「ピースボート、100回目の船出 35年で7万人、世界とつなぐ」

 以下、朝日新聞デジタル版(2018年12月26日16時30分)から。

 国際交流NGO「ピースボート」=キーワード=の船が26日、100回目の航海に出発した。平和を旗印に世界を巡って35年。乗客はのべ7万人を超え、国連と連携して環境問題にも取り組むなど活動の幅は広がった。「35年続くとは思わなかった。互いを知ることが平和の一歩です」。3人の共同代表の1人で、創設メンバーの吉岡達也さん(58)は話す。

 ピースボートの最初の航海は1983年9月。前年、歴史教科書の検定で日本の「侵略」が「進出」と書き換えられたと報道。アジア諸国が抗議していた。早大生だった吉岡さんや辻元清美さん(現衆院議員)らは「戦禍の地を訪ねたい」と客船を2週間借りた。159人が乗り、硫黄島、グアム、サイパンを巡った。

 地球一周が始まったのは90年。10回目の航海だった。そのさなかに湾岸戦争が始まり、アラビア海を飛ぶ米軍の戦闘機に「NO WAR」の横断幕を広げた。18回の95年、フランスが地下核実験を再開。各寄港地で抗議した。「ひとごとと思わず、国際紛争も身近に考える機会になった」と、共同代表の野平晋作さん(54)も言う。

 ■著名人も協力

 活動に多くの著名人も共鳴した。2回目の84年、寄港した中国・上海のイベントで手塚治虫さんが中国の漫画家らと交流。キューバカストロ前議長らも船や寄港地で面会した。船内で地域事情や社会文化などを無償で講演する「水先案内人」は、作家の灰谷健次郎さん、作詞家の湯川れい子さん、登山家の田部井淳子さん、EXILEのUSAさんやジャーナリストら様々な分野の著名人や専門家が務めた。

 ■乗客層広がる

 乗客は初めのころ、10〜20代が半分を占めていたが、94年に日本発着の地球一周(16回)が始まると、退職世代の人気も集めた。1人参加が多く、乗客が自ら講座や行事を企画し、交流を深めていく。海外からの参加も増え、今年はアジア諸国の人が3割を占めた。
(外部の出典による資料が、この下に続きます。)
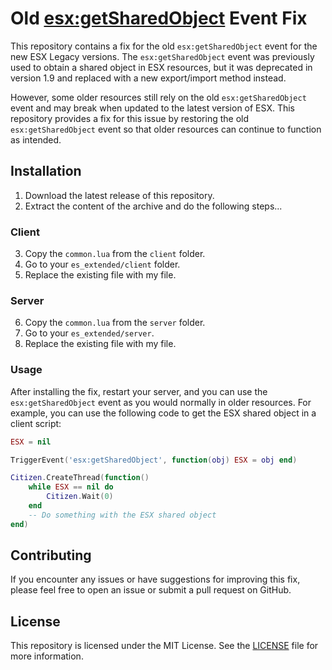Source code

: # Old [esx:getSharedObject](https://connect.esx-framework.org/tutorials/sharedevent/) Event Fix

This repository contains a fix for the old `esx:getSharedObject` event for the new ESX Legacy versions. The `esx:getSharedObject` event was previously used to obtain a shared object in ESX resources, but it was deprecated in version 1.9 and replaced with a new export/import method instead.

However, some older resources still rely on the old `esx:getSharedObject` event and may break when updated to the latest version of ESX. This repository provides a fix for this issue by restoring the old `esx:getSharedObject` event so that older resources can continue to function as intended.

## Installation

1. Download the latest release of this repository.
2. Extract the content of the archive and do the following steps...

### Client
3. Copy the `common.lua` from the `client` folder.
4. Go to your `es_extended/client` folder.
5. Replace the existing file with my file. 

### Server
6. Copy the `common.lua` from the `server` folder.
7. Go to your `es_extended/server`.
8. Replace the existing file with my file. 

### Usage

After installing the fix, restart your server, and you can use the `esx:getSharedObject` event as you would normally in older resources. For example, you can use the following code to get the ESX shared object in a client script:

```lua
ESX = nil

TriggerEvent('esx:getSharedObject', function(obj) ESX = obj end)

Citizen.CreateThread(function()
    while ESX == nil do
        Citizen.Wait(0)
    end
    -- Do something with the ESX shared object
end)
```

## Contributing

If you encounter any issues or have suggestions for improving this fix, please feel free to open an issue or submit a pull request on GitHub.

## License
This repository is licensed under the MIT License. See the [LICENSE](https://opensource.org/licenses/MIT) file for more information.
 共同代表の川崎哲さん(50)は、昨年のノーベル平和賞を受賞した「核兵器廃絶国際キャンペーン」(ICAN)の国際運営委員も務めている。川崎さんは「共に考え、行動することで世界は変えられる」。吉岡さんは「船旅は人生も豊かにしてくれる」と意義を語る。(中山由美

 ◆キーワード

 <ピースボート> 3カ月かけて世界一周をする航海を年3回、約2週間〜1カ月の航海を年1〜2回実施。近年は毎回満席という。航海には「オーシャンドリーム号」(3万5千トン、乗客1422人)を借りて使っているが、2020年に風力や太陽光を利用した新船「エコシップ」が誕生する予定で、支援者を募っている。